Nowadays the audience has changed. No one can anticipate the audience.
That's what I think musicals will come to. No backstage stories, nothing of that sort.
We shot that in all the real places where Van Gogh worked.
It's always the story that interests me.
I use colors to bring fine points of story and character.
It's the story that counts.
I always have coffee without sugar, you know. Just cream.
Color can do anything that black-and-white can.
The Pirate is surrealism and so, in a curious way, is Father of the Bride.
I always liked the Van Gogh story because I was terribly involved in that.
I allow an area for improvisation because the chemical things actors bring to stories make it not work.
I made three films with Douglas, two with Charles Boyer.
I learn new things all the time.
I had given up the theater and everything propelled me into entertainment.
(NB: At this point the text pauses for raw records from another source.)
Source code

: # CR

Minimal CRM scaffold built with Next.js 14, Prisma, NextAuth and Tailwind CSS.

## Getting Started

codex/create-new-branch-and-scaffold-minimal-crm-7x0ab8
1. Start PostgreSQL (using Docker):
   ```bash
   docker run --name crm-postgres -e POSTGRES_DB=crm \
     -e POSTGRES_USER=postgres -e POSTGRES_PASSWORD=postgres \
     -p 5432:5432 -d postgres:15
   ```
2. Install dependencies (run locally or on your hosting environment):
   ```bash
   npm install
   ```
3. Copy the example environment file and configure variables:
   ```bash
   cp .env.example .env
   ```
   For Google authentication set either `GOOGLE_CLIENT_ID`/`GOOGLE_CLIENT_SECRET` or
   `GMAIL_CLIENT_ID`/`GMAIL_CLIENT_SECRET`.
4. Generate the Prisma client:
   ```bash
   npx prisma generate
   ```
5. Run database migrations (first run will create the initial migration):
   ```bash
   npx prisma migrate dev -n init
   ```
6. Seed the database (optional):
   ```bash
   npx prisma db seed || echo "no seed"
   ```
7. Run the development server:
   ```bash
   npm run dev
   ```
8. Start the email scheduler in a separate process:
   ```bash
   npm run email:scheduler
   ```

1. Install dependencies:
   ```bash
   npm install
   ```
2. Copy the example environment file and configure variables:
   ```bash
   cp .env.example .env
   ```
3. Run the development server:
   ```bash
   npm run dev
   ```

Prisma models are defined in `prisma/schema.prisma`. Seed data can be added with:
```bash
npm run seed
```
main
And I didn't resist it.
If anybody reads a story in a magazine or book, different pictures compete in their minds.
In the Thirties, when I was in New York, I did the first surrealistic ballet in a show of mine.
I seem to be drawn to things that actually happen.
I started out to be a painter and was born into the theater.
I've worked with an awful lot of people. Katy Hepburn, Spencer Tracy.